Most federal employees spend the last few years of their career wondering how to replace Social Security income before they turn 62. The FERS supplement calculator answers that question with a concrete monthly number. Running those numbers before you finalize your retirement date gives you enough lead time to adjust your savings plan, manage part-time work carefully, and avoid the earned income trap that catches many retirees off guard.
The FERS supplement is a monthly payment from OPM that approximates what you would receive from Social Security at age 62. It starts when you retire and stops the month you turn 62. Not every FERS employee qualifies, and the amount depends on two factors you can control: your years of creditable service and how long you accumulate sick leave. Use the FERS Supplement Calculator to get a fast estimate while you read through the details below.
What the FERS Supplement Is and Who Qualifies
The FERS supplement, officially called the Special Retirement Supplement (SRS), is a separate monthly payment that bridges the income gap between your FERS retirement date and age 62, when Social Security benefits become available. OPM pays it directly alongside your regular annuity check. The supplement is not Social Security and does not affect your future Social Security benefit amount.
Qualification requires an immediate, unreduced FERS annuity before age 62. There are four paths:
- MRA (age 57 for employees born in 1970 or later, age 56 for those born 1953-1964) with 30 or more years of creditable service
- Age 60 with 20 or more years of creditable service
- VERA (Voluntary Early Retirement Authority, offered by your agency): age 50 with 20 years, or any age with 25 years of service
- Employees who retire due to discontinued service (involuntary separation)
The following groups are not eligible, regardless of years of service:
- MRA+10 retirees (retirement at MRA with 10-29 years)
- Disability retirees
- Deferred retirees (those who separated before reaching retirement age)
- Retirees who postpone their annuity start date to avoid the MRA+10 penalty
The distinction between a full-MRA retirement and an MRA+10 retirement matters more than most employees realize. Both happen at the same age, but the service requirement determines which bucket you fall into. Thirty years at MRA means you get the supplement. Twenty years at MRA means you qualify for MRA+10 only, and there is no supplement.
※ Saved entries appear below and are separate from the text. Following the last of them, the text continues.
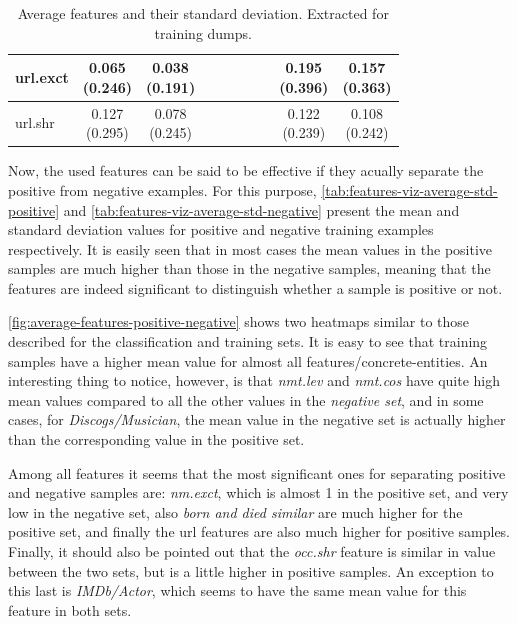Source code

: \documentclass[epsfig,a4paper,11pt,titlepage,twoside,openany]{book}
\begin{document}
\begin{table}[H]
\begin{tabular}{l|c|c|c|c|c|c|c|c|c|}
\multicolumn{1}{|l|}{url.exct}                           & \makecell{0.065 \\ (0.246)}  & \makecell{0.038 \\ (0.191)} &              &              &              &              &              & \makecell{0.195 \\ (0.396)}    & \makecell{0.157 \\ (0.363)}   \\ \hline
\multicolumn{1}{|l|}{url.shr}                  & \makecell{0.127 \\ (0.295)}  & \makecell{0.078 \\ (0.245)} &              &              &              &              &              & \makecell{0.122 \\ (0.239)}    & \makecell{0.108 \\ (0.242)}   \\ \hline
\end{tabular}
\caption{Average features and their standard deviation. Extracted for training dumps.}
\label{tab:features-viz-average-std-training}
\end{table}


Now, the used features can be said to be effective if they acually separate the positive from negative examples. For this purpose, \autoref{tab:features-viz-average-std-positive} and \autoref{tab:features-viz-average-std-negative} present the mean and standard deviation values for positive and negative training examples respectively. It is easily seen that in most cases the mean values in the positive samples are much higher than those in the negative samples, meaning that the features are indeed significant to distinguish whether a sample is positive or not.
 
\autoref{fig:average-features-positive-negative} shows two heatmaps similar to those described for the classification and training sets. It is easy to see that training samples have a higher mean value for almost all features/concrete-entities. An interesting thing to notice, however, is that \textit{nmt.lev} and \textit{nmt.cos} have quite high mean values compared to all the other values in the \textit{negative set}, and in some cases, for \textit{Discogs/Musician}, the mean value in the negative set is actually higher than the corresponding value in the positive set. 

Among all features it seems that the most significant ones for separating positive and negative samples are: \textit{nm.exct}, which is almost 1 in the positive set, and very low in the negative set, also \textit{born and died similar} are much higher for the positive set, and finally the url features are also much higher for positive samples. Finally, it should also be pointed out that the \textit{occ.shr} feature is similar in value between the two sets, but is a little higher in positive samples. An exception to this last is \textit{IMDb/Actor}, which seems to have the same mean value for this feature in both sets.
\end{document}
How to Calculate Your FERS Supplement Amount
The FERS supplement is calculated using a prorated Social Security formula. OPM estimates what your Social Security benefit would be at age 62 based on your full earnings history, then multiplies that figure by the ratio of your FERS civilian service to 40 years.
The formula:
FERS Supplement = (Years of Creditable Service / 40) x Estimated SS Benefit at Age 62
Your estimated Social Security benefit at 62 comes from your Social Security Statement, available at ssa.gov. Use the age-62 figure specifically, not the age-67 or age-70 figure.
Worked example 1:
An employee retires at MRA with 30 years of creditable service. Their Social Security statement shows an estimated benefit of $1,600/month at age 62.
FERS Supplement = (30 / 40) x $1,600
= 0.75 x $1,600
= $1,200/month
Worked example 2:
An employee retires at age 60 with 35 years of service. Their estimated SS benefit at 62 is $1,900/month.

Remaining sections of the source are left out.